Meals 4 the Week – the travelers edition
Okay, so rule #1: avoid the red eye flight out of Los Angeles at any and all costs. Seriously.
Rule # 2: have pre-made food ready at home after a trip! Coming home from 4 nights away and having some pre-made meals at the ready will save your sanity and your paleo path! Especially those of you doing a Whole 30 or something like that, you have GOT to be prepared.
Sidenote here: the Ancestral Health Symposium was freaking fantastic. We can’t wait to re-watch the presentations, try to talk as fast as Gary Taubes, or just relive some of the finer moments. Heck, I’ve really enjoyed just looking back on the tweets from throughout. I tried to tweet a bunch of stuff throughout (or retweet from those Twitter folks way faster at typing than me), but I was not nearly as good as some. There are a bunch of recaps on the internet, but check out these few from some pretty freaking amazing peeps: Richard Nikoley of Free The Animal, David Csonka of Naturally Engineered, and then of course our dear friend Robb Wolf put up a great podcast with Mark Sisson and Mat “The Kraken” LaLonde. Oh, and for a glimpse of some tasty eats with other blogger friends, the fabulous Nom Nom Paleo and FitBomb took some lovely pictures from our supper at Jar. Tasty!
Okay, but you came here about meals. So how in the world did we come back from LA and actually have food to eat?
PLAN AHEAD. MAKE LEFTOVERS. FREEZE. (are you all catching onto some theme here?)
Here’s what we had at home upon return from LA:
- Pot Roast
- Cooked ground venison
- Spaghetti squash
- Green Chicken Chile
We froze the leftovers from last week, and simply took them out when we got home. ROCK ON! So, all those times we’ve made extra, we actually made great use of them!
This week is starting off SUPER busy too, so trying to find time to cook has proven to be a challenge. Fortunately/unfortunately, Charles gets to head out of town this weekend for his brother’s bachelor party (that’s the fortunate part – I think?)…at the Florabama (that’s the unfortunate part). Oh, come on now, those of you who have been there know what I’m talking about. I REALLY hope he does not come back with anything airbrushed, or a mullet.
I digress. The other fortunate part is that Charles being out of town will allow me time to do some SERIOUS do-ahead cooking. I’m thinking some enchiladas, some pulled pork, some steaks, some whole roasted chicken (that can become chicken salad), perhaps a morning scramble of sausage and veggies, and something seafoodish. Perhaps some pecan crusted trout, or some halibut. Fortunately, I know I won’t have time to get to all this cooking until Saturday, which means just getting through the week with as minimal cooking as possible.
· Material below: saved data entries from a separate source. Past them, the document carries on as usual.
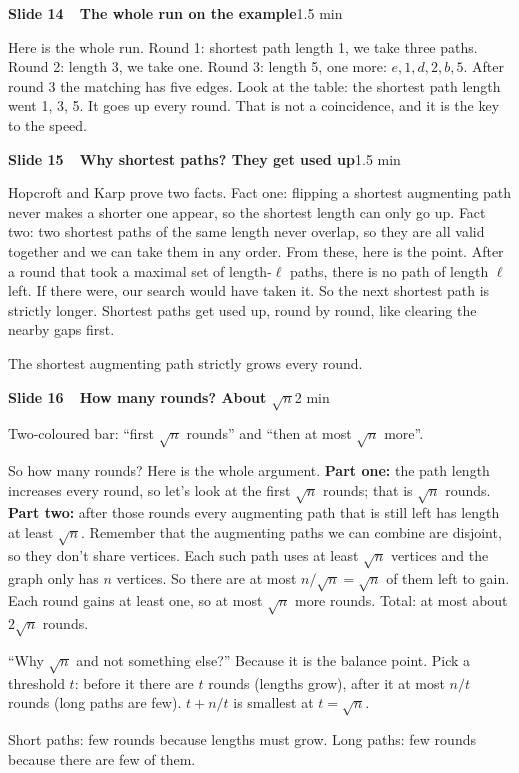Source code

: \documentclass[11pt,a4paper]{article}
\newcommand{\slidehead}[3]{%
  \Needspace{9\baselineskip}\vspace{4pt}\noindent\colorbox{hkblue!12}{\parbox{\dimexpr\linewidth-2\fboxsep}{%
  \textbf{\color{hkblue}Slide #1\ \ #2}\hfill{\small\color{hkgrey}#3}}}\par\vspace{2pt}}
\begin{document}
\slidehead{14}{The whole run on the example}{1.5 min}
\begin{say}
Here is the whole run. Round 1: shortest path length 1, we take three paths. Round 2: length 3, we take one. Round 3: length 5, one more: $e,1,d,2,b,5$. After round 3 the matching has five edges. Look at the table: the shortest path length went 1, 3, 5. It goes up every round. That is not a coincidence, and it is the key to the speed.
\end{say}

\slidehead{15}{Why shortest paths? They get used up}{1.5 min}
\begin{say}
Hopcroft and Karp prove two facts. Fact one: flipping a shortest augmenting path never makes a shorter one appear, so the shortest length can only go up. Fact two: two shortest paths of the same length never overlap, so they are all valid together and we can take them in any order.
From these, here is the point. After a round that took a maximal set of length-$\ell$ paths, there is no path of length $\ell$ left. If there were, our search would have taken it. So the next shortest path is strictly longer. Shortest paths get used up, round by round, like clearing the nearby gaps first.
\end{say}
\begin{key}The shortest augmenting path strictly grows every round.\end{key}

\slidehead{16}{How many rounds? About $\sqrt n$}{2 min}
\begin{onscreen}
Two-coloured bar: ``first $\sqrt n$ rounds'' and ``then at most $\sqrt n$ more''.
\end{onscreen}
\begin{say}
So how many rounds? Here is the whole argument. \textbf{Part one:} the path length increases every round, so let's look at the first $\sqrt n$ rounds; that is $\sqrt n$ rounds. \textbf{Part two:} after those rounds every augmenting path that is still left has length at least $\sqrt n$. Remember that the augmenting paths we can combine are disjoint, so they don't share vertices. Each such path uses at least $\sqrt n$ vertices and the graph only has $n$ vertices. So there are at most $n/\sqrt n=\sqrt n$ of them left to gain. Each round gains at least one, so at most $\sqrt n$ more rounds.
Total: at most about $2\sqrt n$ rounds.
\end{say}
\begin{ask}
``Why $\sqrt n$ and not something else?'' Because it is the balance point. Pick a threshold $t$: before it there are $t$ rounds (lengths grow), after it at most $n/t$ rounds (long paths are few). $t+n/t$ is smallest at $t=\sqrt n$.
\end{ask}
\begin{key}Short paths: few rounds because lengths must grow. Long paths: few rounds because there are few of them.\end{key}
\end{document}
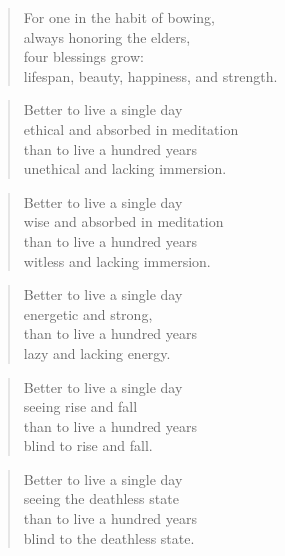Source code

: \documentclass[12pt,openany]{book}%
\begin{document}
\begin{verse}%
For one in the habit of bowing, \\
always honoring the elders, \\
four blessings grow: \\
lifespan, beauty, happiness, and strength. 

%
\end{verse}

\begin{verse}%
Better to live a single day \\
ethical and absorbed in meditation \\
than to live a hundred years \\
unethical and lacking immersion. 

%
\end{verse}

\begin{verse}%
Better to live a single day \\
wise and absorbed in meditation \\
than to live a hundred years \\
witless and lacking immersion. 

%
\end{verse}

\begin{verse}%
Better to live a single day \\
energetic and strong, \\
than to live a hundred years \\
lazy and lacking energy. 

%
\end{verse}

\begin{verse}%
Better to live a single day \\
seeing rise and fall \\
than to live a hundred years \\
blind to rise and fall. 

%
\end{verse}

\begin{verse}%
Better to live a single day \\
seeing the deathless state \\
than to live a hundred years \\
blind to the deathless state. 

%
\end{verse}
\end{document}
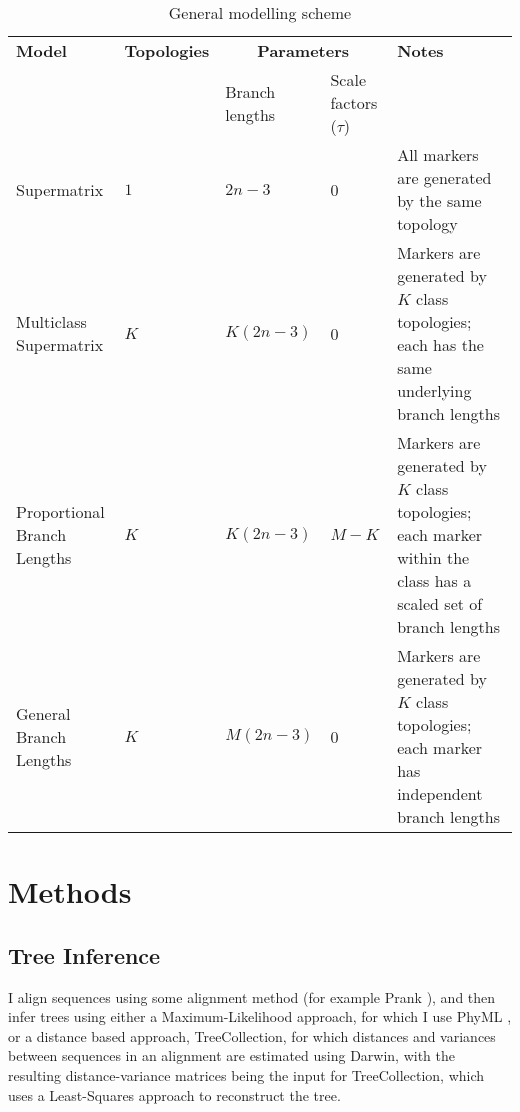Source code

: \documentclass[11pt]{article}
\newcommand{\head}[1]{\textnormal{\textbf{#1}}}
\begin{document}
  \begin{table}[!htbp]
  \caption{General modelling scheme}\label{tab:table}
    \begin{tabu} to \linewidth {X[1.5,l]
                                X[0.5,c]
                                X[1,c]
                                X[1,c]
                                X[3,l]}
      \toprule[1.5pt]
      \head{Model} & \head{Topologies} & \multicolumn{2}{c}{\head{Parameters}} & \head{Notes}\\
        & & Branch lengths & Scale factors ($\tau$) & \\
      \midrule
      Supermatrix 	& $1$ & $2n-3$ &	0 & All markers are generated by the same topology\\ 
      Multiclass Supermatrix & $K$ & $K(2n-3)$ &	 0 & Markers are generated by $K$ class topologies; 
      each has the same underlying branch lengths\\ 
      Proportional Branch Lengths & $K$ & 	$K(2n-3)$ &	$M-K$ & Markers are generated by $K$ class topologies;
      each marker within the class has a scaled set of branch lengths \\ 
      General Branch Lengths & $K$ & $M(2n-3)$	& 0 & Markers are generated by $K$ class topologies;
      each marker has independent branch lengths\\ 
      \bottomrule[1.2pt]
    \end{tabu}
    \end{table}


\section{Methods}

\subsection{Tree Inference}
I align sequences using some alignment method (for example Prank \citep{Loytynoja:2005cb}), and then infer trees using either a Maximum-Likelihood approach, for which I use PhyML \citep{Guindon:2010gf}, or a distance based approach, TreeCollection, for which distances and variances between sequences in an alignment are estimated using Darwin, with the resulting distance-variance matrices being the input for TreeCollection, which uses a Least-Squares approach to reconstruct the tree.
\end{document}
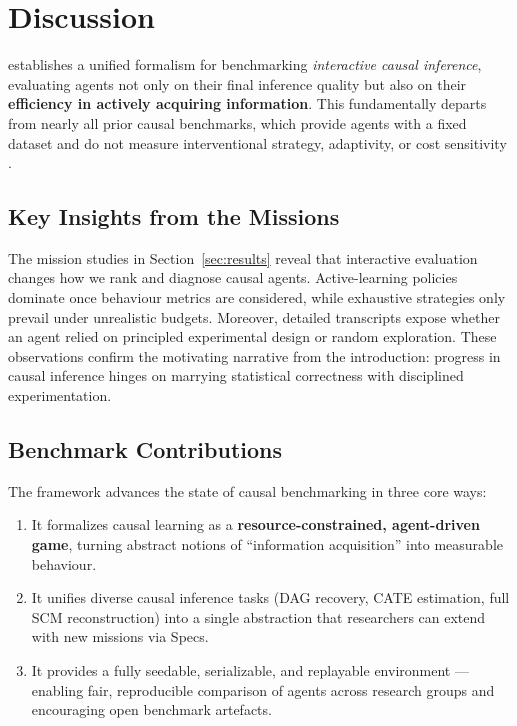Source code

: \section{Discussion}
\game establishes a unified formalism for benchmarking \emph{interactive causal inference}, evaluating agents not only on their final inference quality but also on their \textbf{efficiency in actively acquiring information}.  
This fundamentally departs from nearly all prior causal benchmarks, which provide agents with a fixed dataset and do not measure interventional strategy, adaptivity, or cost sensitivity \citep{CauseBox2021,CausalBench2024,RealCause2021}.

\subsection{Key Insights from the Missions}
The mission studies in Section~\ref{sec:results} reveal that interactive evaluation changes how we rank and diagnose causal agents. Active-learning policies dominate once behaviour metrics are considered, while exhaustive strategies only prevail under unrealistic budgets. Moreover, detailed transcripts expose whether an agent relied on principled experimental design or random exploration. These observations confirm the motivating narrative from the introduction: progress in causal inference hinges on marrying statistical correctness with disciplined experimentation.

\subsection{Benchmark Contributions}
The framework advances the state of causal benchmarking in three core ways:
\begin{enumerate}
    \item It formalizes causal learning as a \textbf{resource-constrained, agent-driven game}, turning abstract notions of ``information acquisition'' into measurable behaviour.
    \item It unifies diverse causal inference tasks (DAG recovery, CATE estimation, full SCM reconstruction) into a single abstraction that researchers can extend with new missions via Specs.
    \item It provides a fully seedable, serializable, and replayable environment — enabling fair, reproducible comparison of agents across research groups and encouraging open benchmark artefacts.
\end{enumerate}


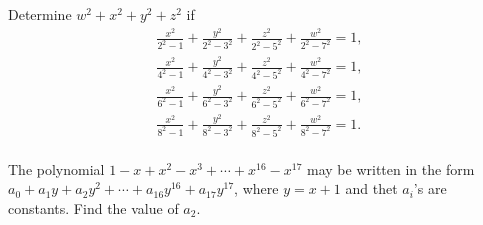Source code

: \begin{question}[name={1984 AIME, \href{https://artofproblemsolving.com/community/c6h66517p392635}{Problem 15}}]
	Determine $w^2+x^2+y^2+z^2$ if
	\[ \begin{array}{l} \displaystyle \frac{x^2}{2^2-1}+\frac{y^2}{2^2-3^2}+\frac{z^2}{2^2-5^2}+\frac{w^2}{2^2-7^2}=1, \\ \displaystyle \frac{x^2}{4^2-1}+\frac{y^2}{4^2-3^2}+\frac{z^2}{4^2-5^2}+\frac{w^2}{4^2-7^2}=1, \\ \displaystyle \frac{x^2}{6^2-1}+\frac{y^2}{6^2-3^2}+\frac{z^2}{6^2-5^2}+\frac{w^2}{6^2-7^2}=1, \\ \displaystyle \frac{x^2}{8^2-1}+\frac{y^2}{8^2-3^2}+\frac{z^2}{8^2-5^2}+\frac{w^2}{8^2-7^2}=1. \\ \end{array}  \]
\end{question}
%
%
%	
%	
%	
%	

% 

\begin{question}[name={1986 AIME, \href{https://artofproblemsolving.com/community/c4p394407}{Problem 11}}]
	The polynomial $1-x+x^2-x^3+\cdots+x^{16}-x^{17}$ may be written in the form $a_0+a_1y+a_2y^2+\cdots +a_{16}y^{16}+a_{17}y^{17}$, where $y=x+1$ and thet $a_i$'s are constants. Find the value of $a_2$.	
\end{question}

%





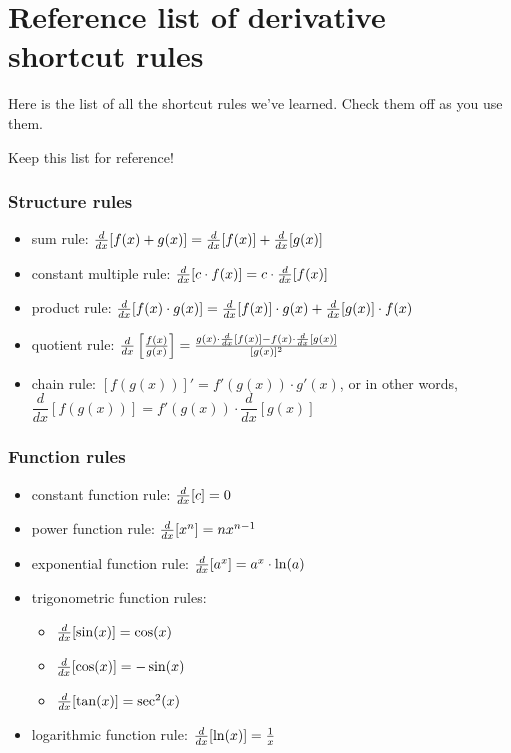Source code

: \section{Reference list of derivative shortcut rules}

Here is the list of all the shortcut rules we've learned. Check them off as you use them. 

Keep this list for reference!
{ \everymath{\displaystyle}
    \subsubsection*{Structure rules}
    \begin{itemize}[label=\(\square\)]
        \item sum rule: $\diff{x}[f(x)+g(x)] = \diff{x}[f(x)]+\diff{x}[g(x)]$ 
        \item constant multiple rule: $\diff{x}[c\cdot f(x)] = c\cdot\diff{x}[f(x)]$
        
        \item product rule: $\diff{x}[f(x) \cdot g(x)] = \diff{x}[f(x)] \cdot g(x) + \diff{x}[g(x)] \cdot f(x)$
        \item quotient rule: $\diff{x}\left[\frac{f(x)}{g(x)}\right] 
        = \frac{g(x) \cdot \diff{x}[f(x)] - f(x) \cdot \diff{x}[g(x)]}{[g(x)]^2}$
        \item chain rule: $[f(g(x))]' = f'(g(x)) \cdot g'(x)$, or in other words, $\dfrac{d}{dx}\left[ f(g(x)) \right] = f'(g(x)) \cdot \dfrac{d}{dx}\left[ g(x) \right]$
        
    \end{itemize}

    \begin{minipage}{0.55\textwidth}
        \subsubsection*{Function rules}
        \begin{itemize}[label=\(\square\)]
            \item constant function rule: $\diff{x}[c] = 0$
            \item power function rule: $\diff{x}[x^n] = nx^{n-1}$
            \item exponential function rule: $\diff{x}[a^x] = a^x\cdot\ln(a)$
            \item[] trigonometric function rules: 
            \begin{itemize}[label=\(\bigcirc\)]
                \item $\diff{x}[\sin(x)] = \cos(x)$
                \item $\diff{x}[\cos(x)] = -\sin(x)$
                \item $\diff{x}[\tan(x)] = \sec^2(x)$
            \end{itemize}
            \item logarithmic function rule: $\diff{x}[\ln(x)] = \frac{1}{x}$
        \end{itemize}
    \end{minipage}
    }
Here is how we have our week planned and what our leftovers have provided for us:
|B||L – venison, squash||L – Frittata||L – Frittata||C – eggs/sausage/veggies||L – eggs/sausage/veggies||Cooking day||C/L|
|L||L – Gumbo||L – Green chicken chile||L – Ribs, spaghetti squash||L – Green chicken chile||L – Chicken curry||L||C/L|
|D||L – Pot roast||OUT||L – Gumbo||C – Chicken curry with cauliflower rice||C – steak on the grill, sautéed veggies||OUT – friend’s party||C/L|
So yes, we went out to eat on Tuesday. Tangent time: we went to see our friends at what has to be one of our favorite spots in Atlanta – Local Three. The chefs and staff have many references to the Big Lebowski on both the menu and in the decor, there’s a burger named the McDowell, and their ruling mantra is “People Matter Most, Local Is Priority, Seasonal Makes Sense, Authenticity Rules, Quality Governs, Delicious Trumps, Pretense Stinks, Comfort Feels Good, Appreciation Tastes Better, Prudence Sustains It All.” Yeah, our kind of place (if you’re ever in Atlanta, please go and support Local Three or their sister restaurant Muss & Turner’s). To top it all of, the executive chef knows we’re doing this whole paleo/gluten-free thing, so brought us desserts (as a sweet treat) that were sans crust. Pretty righteous, if we do say so ourselves.
Prepare for next week and a whole lotta stuff we made over the weekend. Who knows? Maybe I’ll even video some of it!
What’s on your menu for the week? Anything that helps you get through the week without cooking every night?